- Work task -
Reproduce the lines from the one holding "k] \log c_k \right)." to the end of the entries. Include both ends and change nothing.
Segment Start: Source data
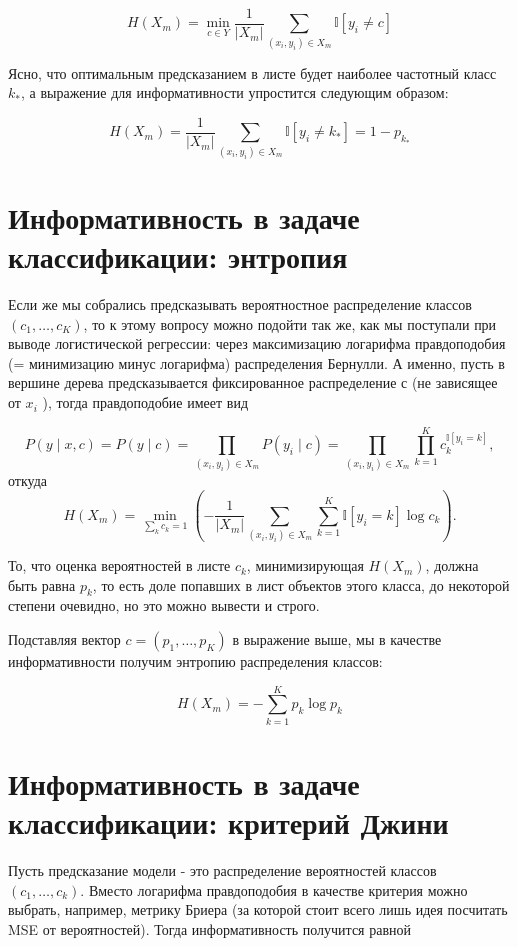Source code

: \[
H\left(X_{m}\right)=\min _{c \in Y} \frac{1}{\left|X_{m}\right|} \sum_{\left(x_{i}, y_{i}\right) \in X_{m}} \mathbb{I}\left[y_{i} \neq c\right]
\]

Ясно, что оптимальным предсказанием в листе будет наиболее частотный класс \(k_{*}\), а выражение для информативности упростится следующим образом:

\[
H\left(X_{m}\right)=\frac{1}{\left|X_{m}\right|} \sum_{\left(x_{i}, y_{i}\right) \in X_{m}} \mathbb{I}\left[y_{i} \neq k_{*}\right]=1-p_{k_{*}}
\]

\section*{Информативность в задаче классификации: энтропия}
Если же мы собрались предсказывать вероятностное распределение классов \(\left(c_{1}, \ldots, c_{K}\right)\), то к этому вопросу можно подойти так же, как мы поступали при выводе логистической регрессии: через максимизацию логарифма правдоподобия (= минимизацию минус логарифма) распределения Бернулли. А именно, пусть в вершине дерева предсказывается фиксированное распределение \(с\) (не зависящее от \(x_{i}\) ), тогда правдоподобие имеет вид

\[
P(y \mid x, c) = P(y \mid c) = \prod_{(x_i, y_i) \in X_m} P(y_i \mid c) = \prod_{(x_i, y_i) \in X_m} \prod_{k=1}^K c_k^{\mathbb{I}[y_i = k]},
\]
откуда
\[
H(X_m) = \min_{\sum_k c_k = 1} \left( - \frac{1}{|X_m|} \sum_{(x_i, y_i) \in X_m} \sum_{k=1}^K \mathbb{I}[y_i = k] \log c_k \right).
\]

То, что оценка вероятностей в листе \(c_{k}\), минимизирующая \(H\left(X_{m}\right)\), должна быть равна \(p_{k}\), то есть доле попавших в лист объектов этого класса, до некоторой степени очевидно, но это можно вывести и строго.

Подставляя вектор \(c=\left(p_{1}, \ldots, p_{K}\right)\) в выражение выше, мы в качестве информативности получим энтропию распределения классов:

\[
H\left(X_{m}\right)=-\sum_{k=1}^{K} p_{k} \log p_{k}
\]

\section*{Информативность в задаче классификации: критерий Джини}
Пусть предсказание модели - это распределение вероятностей классов \(\left(c_{1}, \ldots, c_{k}\right)\). Вместо логарифма правдоподобия в качестве критерия можно выбрать, например, метрику Бриера (за которой стоит всего лишь идея посчитать MSE от вероятностей). Тогда информативность получится равной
Segment End: Source data
- Exercise result -
H(X_m) = \min_{\sum_k c_k = 1} \left( - \frac{1}{|X_m|} \sum_{(x_i, y_i) \in X_m} \sum_{k=1}^K \mathbb{I}[y_i = k] \log c_k \right).
\]

То, что оценка вероятностей в листе \(c_{k}\), минимизирующая \(H\left(X_{m}\right)\), должна быть равна \(p_{k}\), то есть доле попавших в лист объектов этого класса, до некоторой степени очевидно, но это можно вывести и строго.

Подставляя вектор \(c=\left(p_{1}, \ldots, p_{K}\right)\) в выражение выше, мы в качестве информативности получим энтропию распределения классов:

\[
H\left(X_{m}\right)=-\sum_{k=1}^{K} p_{k} \log p_{k}
\]

\section*{Информативность в задаче классификации: критерий Джини}
Пусть предсказание модели - это распределение вероятностей классов \(\left(c_{1}, \ldots, c_{k}\right)\). Вместо логарифма правдоподобия в качестве критерия можно выбрать, например, метрику Бриера (за которой стоит всего лишь идея посчитать MSE от вероятностей). Тогда информативность получится равной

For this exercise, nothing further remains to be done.